LEDs must spectrally balance illumination, circadian health, productivity, and energy efficiency (MAGAZINE)

April 20, 2021
For best results in the built environment, quality LED lighting requires a delicate balance of spectra that optimize multiple objectives for the ideal experience and performance, advises MARTIN MOORE-EDE.

Lighting for human-occupied space requires a spectral optimization balancing act between four competing objectives:

  • Illumination Light that provides human color vision with the discrimination needed to perform tasks, accurately renders color, and is aesthetically pleasing
  • Human health Light that robustly synchronizes the circadian timing system during the day and prevents the harmful circadian disruptive health effects of light at night
  • Human productivity Light that stimulates human alertness, cognitive performance, and mood to optimize productivity and creativity, while promoting good quality sleep at night
  • Energy efficiency Light sources that consume the fewest watts to achieve all the aforementioned objectives

The most common failure of modern electric lighting is that it is optimized to meet only one or two of these critical objectives while undermining other equally important functions. For example, most of today’s mass-produced LEDs are optimized to achieve energy efficiency at the cost of impairing human health and productivity, and in some cases providing aesthetically unattractive lighting. This leaves lighting specifiers and end users with an unacceptable choice: Do I select the most energy-efficient LED at the expense of human health and performance?

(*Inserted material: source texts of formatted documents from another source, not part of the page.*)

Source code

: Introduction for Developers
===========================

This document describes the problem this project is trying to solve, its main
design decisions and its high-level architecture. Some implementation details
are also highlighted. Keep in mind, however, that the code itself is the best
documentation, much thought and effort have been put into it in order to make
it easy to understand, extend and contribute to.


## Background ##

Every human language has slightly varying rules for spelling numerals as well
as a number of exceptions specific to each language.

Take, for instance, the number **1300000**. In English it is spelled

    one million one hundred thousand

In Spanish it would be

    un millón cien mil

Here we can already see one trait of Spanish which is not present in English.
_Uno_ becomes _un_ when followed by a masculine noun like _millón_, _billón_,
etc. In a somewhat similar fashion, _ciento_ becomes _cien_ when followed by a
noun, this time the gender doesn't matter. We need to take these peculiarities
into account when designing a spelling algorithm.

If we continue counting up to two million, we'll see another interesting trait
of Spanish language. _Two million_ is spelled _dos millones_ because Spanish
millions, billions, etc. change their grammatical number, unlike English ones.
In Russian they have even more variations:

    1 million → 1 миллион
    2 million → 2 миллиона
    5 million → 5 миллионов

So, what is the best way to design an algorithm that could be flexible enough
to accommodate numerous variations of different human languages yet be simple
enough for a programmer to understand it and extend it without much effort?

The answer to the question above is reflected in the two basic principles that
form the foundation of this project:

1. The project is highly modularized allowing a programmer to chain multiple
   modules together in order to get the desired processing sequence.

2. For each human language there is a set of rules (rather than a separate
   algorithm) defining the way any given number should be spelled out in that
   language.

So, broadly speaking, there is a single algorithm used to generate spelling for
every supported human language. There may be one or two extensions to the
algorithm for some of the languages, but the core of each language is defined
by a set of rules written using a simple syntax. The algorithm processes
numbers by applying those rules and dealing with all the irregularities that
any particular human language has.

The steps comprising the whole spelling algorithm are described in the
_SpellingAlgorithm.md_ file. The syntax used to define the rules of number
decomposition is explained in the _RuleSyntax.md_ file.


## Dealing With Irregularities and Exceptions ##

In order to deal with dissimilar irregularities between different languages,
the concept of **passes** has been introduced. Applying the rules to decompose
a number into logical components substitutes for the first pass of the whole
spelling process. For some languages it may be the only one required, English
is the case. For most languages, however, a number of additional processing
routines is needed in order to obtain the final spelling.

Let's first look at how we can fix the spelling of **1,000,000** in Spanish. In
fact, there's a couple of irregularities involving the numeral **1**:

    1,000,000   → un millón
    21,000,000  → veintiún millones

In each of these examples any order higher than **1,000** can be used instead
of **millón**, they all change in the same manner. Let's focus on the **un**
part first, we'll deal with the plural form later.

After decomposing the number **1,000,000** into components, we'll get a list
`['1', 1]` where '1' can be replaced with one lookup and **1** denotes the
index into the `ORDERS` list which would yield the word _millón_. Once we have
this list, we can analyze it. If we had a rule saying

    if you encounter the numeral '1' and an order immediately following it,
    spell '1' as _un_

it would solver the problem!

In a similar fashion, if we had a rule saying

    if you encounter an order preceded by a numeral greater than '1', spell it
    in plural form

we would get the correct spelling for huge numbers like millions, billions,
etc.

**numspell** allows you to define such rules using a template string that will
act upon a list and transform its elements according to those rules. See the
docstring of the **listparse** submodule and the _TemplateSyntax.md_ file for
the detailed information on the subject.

Today’s commonly used lighting metrics also do not consider human health. For example, the energy-efficiency metric of lumens per watt (lm/W) only measures the electrical energy efficiency of meeting the CIE 1924 photopic illumination objective, not the electrical efficiency of meeting circadian or human productivity objectives. And correlated color temperature (CCT), while useful in aesthetic design, is a misleading guide to human health and productivity optimization.

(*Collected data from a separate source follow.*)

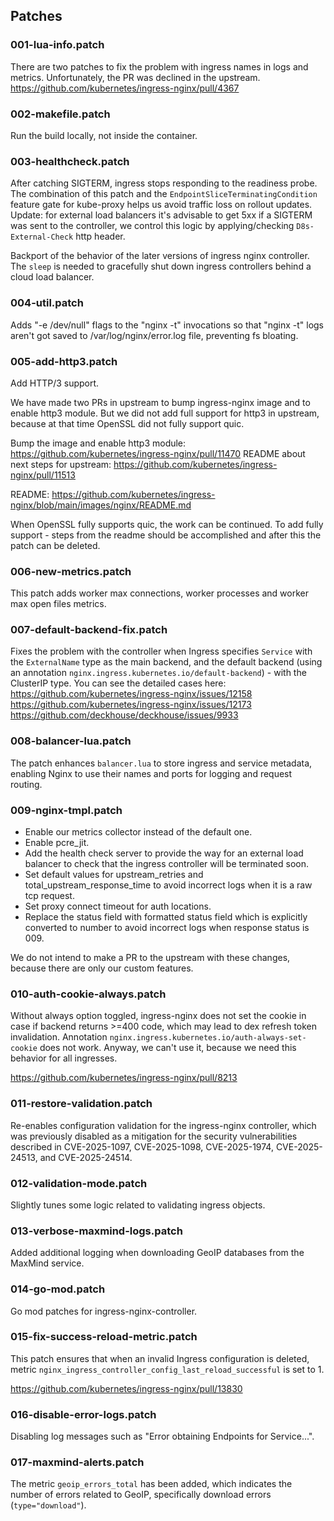 ## Patches

### 001-lua-info.patch

There are two patches to fix the problem with ingress names in logs and metrics.
Unfortunately, the PR was declined in the upstream.
<https://github.com/kubernetes/ingress-nginx/pull/4367>

### 002-makefile.patch

Run the build locally, not inside the container.

### 003-healthcheck.patch

After catching SIGTERM, ingress stops responding to the readiness probe.
The combination of this patch and the `EndpointSliceTerminatingCondition` feature gate for kube-proxy helps us avoid
traffic loss on rollout updates.
Update: for external load balancers it's advisable to get 5xx if a SIGTERM was sent to the controller, we control this logic by applying/checking `D8s-External-Check` http header.

Backport of the behavior of the later versions of ingress nginx controller.
The `sleep` is needed to gracefully shut down ingress controllers behind a cloud load balancer.

### 004-util.patch

Adds "-e /dev/null" flags to the "nginx -t" invocations so that "nginx -t" logs aren't got saved to /var/log/nginx/error.log file, preventing fs bloating.

### 005-add-http3.patch

Add HTTP/3 support.

We have made two PRs in upstream to bump ingress-nginx image and to enable http3 module.
But we did not add full support for http3 in upstream, because at that time OpenSSL did not fully support quic.

Bump the image and enable http3 module: <https://github.com/kubernetes/ingress-nginx/pull/11470>
README about next steps for upstream: <https://github.com/kubernetes/ingress-nginx/pull/11513>

README: <https://github.com/kubernetes/ingress-nginx/blob/main/images/nginx/README.md>

When OpenSSL fully supports quic, the work can be continued.
To add fully support - steps from the readme should be accomplished and after this the patch can be deleted.

### 006-new-metrics.patch

This patch adds worker max connections, worker processes and worker max open files metrics.

### 007-default-backend-fix.patch

Fixes the problem with the controller when Ingress specifies `Service` with the `ExternalName` type as the main backend, and the default backend (using an annotation `nginx.ingress.kubernetes.io/default-backend`) - with the ClusterIP type. You can see the detailed cases here:
<https://github.com/kubernetes/ingress-nginx/issues/12158>
<https://github.com/kubernetes/ingress-nginx/issues/12173>
<https://github.com/deckhouse/deckhouse/issues/9933>

### 008-balancer-lua.patch

The patch enhances `balancer.lua` to store ingress and service metadata, enabling Nginx to use their names and ports for logging and request routing.

### 009-nginx-tmpl.patch

- Enable our metrics collector instead of the default one.
- Enable pcre_jit.
- Add the health check server to provide the way for an external load balancer to check that the ingress controller will be terminated soon.
- Set default values for upstream_retries and total_upstream_response_time to avoid incorrect logs when it is a raw tcp request.
- Set proxy connect timeout for auth locations.
- Replace the status field with formatted status field which is explicitly converted to number to avoid incorrect logs when response status is 009.

We do not intend to make a PR to the upstream with these changes, because there are only our custom features.

### 010-auth-cookie-always.patch

Without always option toggled, ingress-nginx does not set the cookie in case if backend returns >=400 code, which may lead to dex refresh token invalidation.
Annotation `nginx.ingress.kubernetes.io/auth-always-set-cookie` does not work. Anyway, we can't use it, because we need this behavior for all ingresses.

<https://github.com/kubernetes/ingress-nginx/pull/8213>

### 011-restore-validation.patch

Re-enables configuration validation for the ingress-nginx controller, which was previously disabled as a mitigation for the security vulnerabilities described in CVE-2025-1097, CVE-2025-1098, CVE-2025-1974, CVE-2025-24513, and CVE-2025-24514.

### 012-validation-mode.patch

Slightly tunes some logic related to validating ingress objects.

### 013-verbose-maxmind-logs.patch

Added additional logging when downloading GeoIP databases from the MaxMind service.

### 014-go-mod.patch

Go mod patches for ingress-nginx-controller.

### 015-fix-success-reload-metric.patch

This patch ensures that when an invalid Ingress configuration is deleted, metric `nginx_ingress_controller_config_last_reload_successful` is set to 1.

https://github.com/kubernetes/ingress-nginx/pull/13830

### 016-disable-error-logs.patch

Disabling log messages such as "Error obtaining Endpoints for Service...".

### 017-maxmind-alerts.patch

The metric `geoip_errors_total` has been added, which indicates the number of errors related to GeoIP, specifically download errors (`type="download"`).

Spectrally optimized LEDs are the future of lighting

The precision spectral engineering made possible by LED-based solid-state lighting (SSL) technology opens the door to producing light that meets all four key objectives. Because each of these objectives has a unique spectral sensitivity within the visible light spectrum (380–780 nm) and an effective threshold level required for a desirable outcome, we can engineer an optimization balancing act between these competing objectives.

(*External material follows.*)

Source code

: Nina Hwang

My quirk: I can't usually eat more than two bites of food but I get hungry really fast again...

In this article, we will examine in turn the unique spectral sensitivity and the effective threshold levels of each of the four fundamental competing objectives illumination, health, productivity, and energy efficiency before we examine overall lighting optimization solutions.

To be clear, optimization is not the same as correlation. A range of lighting spectral solutions may be statistically correlated with a desirable outcome (e.g., reduced circadian disruption). In contrast, the optimized outcome will be the spectral solution that maximizes the desirable outcome (e.g., achieves minimal circadian disruption). Because we must balance competing objectives when designing lighting, it is critical to know the optimized spectral sensitivity and the effective threshold levels of each objective before starting to make tradeoffs.

Illumination optimization

Illumination requires balancing the light spectrum needed to optimize visual discrimination while providing a mix of wavelengths in white light that will enable all colors to be accurately perceived. Optimal human visual discrimination in normal well-lit conditions is determined by the averaged response of the three main types of color vision cones, described by the photopic luminosity function. The peak of this luminosity function is at 555 nm because the human eye’s color-vision image forming system is most sensitive to green light at this wavelength.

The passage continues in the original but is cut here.